The Current Apple TV Doesn't Make Sense

Six Colors:

In the end, I’m left with the same feeling I had yesterday: Even after Apple has removed the two biggest reasons to buy an Apple TV (exclusive access to AirPlay and Apple’s video content), there is a whole collection of small reasons to buy an Apple TV. But of course, they all require that users pay a large premium—not the usual step-up for Apple products over the competition, but a fivefold increase in price. (Imagine if AirPods Max cost $1800.)

Some people will pay that premium. A lot of people won’t—and aren’t.

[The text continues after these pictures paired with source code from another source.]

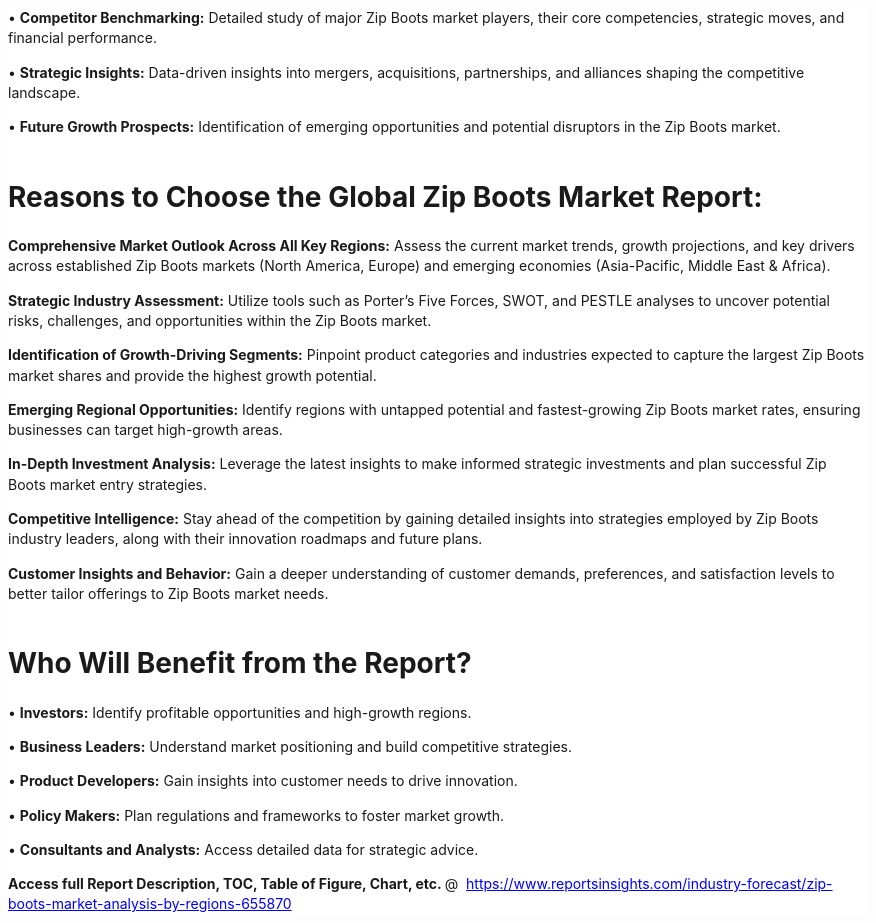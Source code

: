 • <strong>Competitor Benchmarking:</strong> Detailed study of major Zip Boots market players, their core competencies, strategic moves, and financial performance.

• <strong>Strategic Insights:</strong> Data-driven insights into mergers, acquisitions, partnerships, and alliances shaping the competitive landscape.

• <strong>Future Growth Prospects:</strong> Identification of emerging opportunities and potential disruptors in the Zip Boots market.

# <strong>Reasons to Choose the Global Zip Boots Market Report:</strong>

<strong>Comprehensive Market Outlook Across All Key Regions:</strong>
Assess the current market trends, growth projections, and key drivers across established Zip Boots markets (North America, Europe) and emerging economies (Asia-Pacific, Middle East & Africa).

<strong>Strategic Industry Assessment:</strong>
Utilize tools such as Porter’s Five Forces, SWOT, and PESTLE analyses to uncover potential risks, challenges, and opportunities within the Zip Boots market.

<strong>Identification of Growth-Driving Segments:</strong>
Pinpoint product categories and industries expected to capture the largest Zip Boots market shares and provide the highest growth potential.

<strong>Emerging Regional Opportunities:</strong>
Identify regions with untapped potential and fastest-growing Zip Boots market rates, ensuring businesses can target high-growth areas.

<strong>In-Depth Investment Analysis:</strong>
Leverage the latest insights to make informed strategic investments and plan successful Zip Boots market entry strategies.

<strong>Competitive Intelligence:</strong>
Stay ahead of the competition by gaining detailed insights into strategies employed by Zip Boots industry leaders, along with their innovation roadmaps and future plans.

<strong>Customer Insights and Behavior:</strong>
Gain a deeper understanding of customer demands, preferences, and satisfaction levels to better tailor offerings to Zip Boots market needs.

# <strong>Who Will Benefit from the Report?</strong>

• <strong>Investors:</strong> Identify profitable opportunities and high-growth regions.

• <strong>Business Leaders:</strong> Understand market positioning and build competitive strategies.

• <strong>Product Developers:</strong> Gain insights into customer needs to drive innovation.

• <strong>Policy Makers:</strong> Plan regulations and frameworks to foster market growth.

• <strong>Consultants and Analysts:</strong> Access detailed data for strategic advice.
</ul>
<strong>Access full Report Description, TOC, Table of Figure, Chart, etc. </strong>@  <a href=https://www.reportsinsights.com/industry-forecast/zip-boots-market-analysis-by-regions-655870 style=color:#0000ff;>https://www.reportsinsights.com/industry-forecast/zip-boots-market-analysis-by-regions-655870</a></font>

First off, Apple deserves some credit for cannibalising its own product so freely. Part of the reason the Apple TV feels a bit irrelevant at the moment is because Apple has chosen to convert some of its proprietary features into commodities. Whilst they had to relinquish control to some degree to broaden the availability of its TV+ original content, it didn’t have to offer ways for long-time iTunes Store customers to access their library of purchases from non-Apple devices .. but it did. A company that can cannibalise itself without fear is not a common thing.

All that being said, the current Apple TV hardware proposition is not good. It’s simply too expensive. A box that offers music, movies, photos, workouts and games through an Apple-designed interface is a desirable product, but it’s not worth $179. It’s not worth $149 even; the price that Apple still charges for the 1080p Apple TV.

That doesn’t mean Apple should get out the set-top box business. They totally should make one. Just like Apple thought it was worthwhile to make an entry-level smart speaker, there’s space in the market for an Apple streaming device. It supports all of Apple’s content services, from fitness workouts to photos, videos and games. Plus, it helps Apple participate in the connected living room, something that will become even more significant as the company prepares a renewed push for HomeKit and the wider Apple smart home ecosystem.

I’m not saying Apple has to stoop to the levels of $40 bargain bucket streaming sticks like those from Amazon and Roku. They are perfectly respectable products for what they are but that low-end isn’t worth Apple’s while.

What I want, what everyone wants, is a modern Apple TV with an updated processor. We will pay for the niceness. At $99, we’re sold. Like all of Apple’s products, the Apple TV should aim to fill the segment of the market that toes the line between being accessible to the masses and being aspirational luxury.